Exercise aim
Your answer should be the records, copied exactly, with the pictures removed.

-- Exercise data follows --

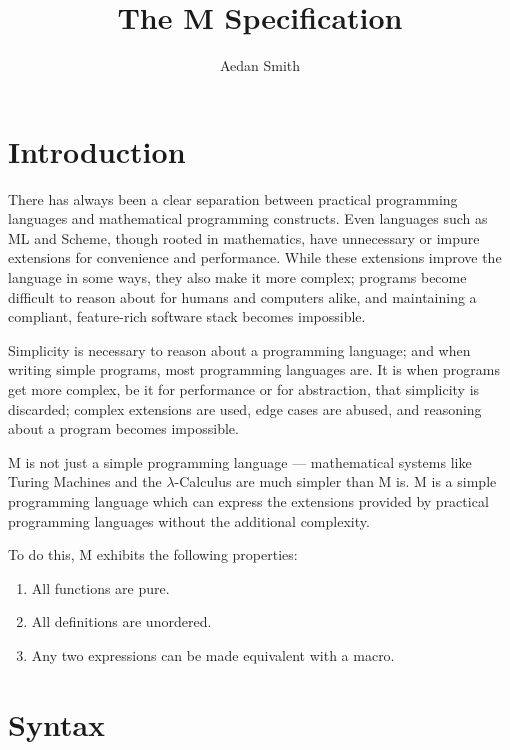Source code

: \documentclass{article}
\title{The M Specification}
\author{Aedan Smith}
\begin{document}
    \maketitle
    \newpage

    \tableofcontents
    \newpage

    \section{Introduction}\label{sec:introduction}

    There has always been a clear separation between practical programming languages and mathematical programming constructs.
    Even languages such as ML and Scheme, though rooted in mathematics, have unnecessary or impure extensions for convenience and performance.
    While these extensions improve the language in some ways, they also make it more complex;
    programs become difficult to reason about for humans and computers alike, and maintaining a compliant, feature-rich software stack becomes impossible.

    Simplicity is necessary to reason about a programming language;
    and when writing simple programs, most programming languages are.
    It is when programs get more complex, be it for performance or for abstraction, that simplicity is discarded;
    complex extensions are used, edge cases are abused, and reasoning about a program becomes impossible.

    M is not just a simple programming language --- mathematical systems like Turing Machines and the $\lambda$-Calculus are much simpler than M is.
    M is a simple programming language which can express the extensions provided by practical programming languages without the additional complexity.

    To do this, M exhibits the following properties:
    \begin{enumerate}
        \item All functions are pure.
        \item All definitions are unordered.
        \item Any two expressions can be made equivalent with a macro.
    \end{enumerate}
    \newpage

    \section{Syntax}\label{sec:syntax}
\end{document}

-- Exercise data concluded --

Solution below
Source code

: \documentclass{article}
\title{The M Specification}
\author{Aedan Smith}
\begin{document}
    \maketitle
    \newpage

    \tableofcontents
    \newpage

    \section{Introduction}\label{sec:introduction}

    There has always been a clear separation between practical programming languages and mathematical programming constructs.
    Even languages such as ML and Scheme, though rooted in mathematics, have unnecessary or impure extensions for convenience and performance.
    While these extensions improve the language in some ways, they also make it more complex;
    programs become difficult to reason about for humans and computers alike, and maintaining a compliant, feature-rich software stack becomes impossible.

    Simplicity is necessary to reason about a programming language;
    and when writing simple programs, most programming languages are.
    It is when programs get more complex, be it for performance or for abstraction, that simplicity is discarded;
    complex extensions are used, edge cases are abused, and reasoning about a program becomes impossible.

    M is not just a simple programming language --- mathematical systems like Turing Machines and the $\lambda$-Calculus are much simpler than M is.
    M is a simple programming language which can express the extensions provided by practical programming languages without the additional complexity.

    To do this, M exhibits the following properties:
    \begin{enumerate}
        \item All functions are pure.
        \item All definitions are unordered.
        \item Any two expressions can be made equivalent with a macro.
    \end{enumerate}
    \newpage

    \section{Syntax}\label{sec:syntax}
\end{document}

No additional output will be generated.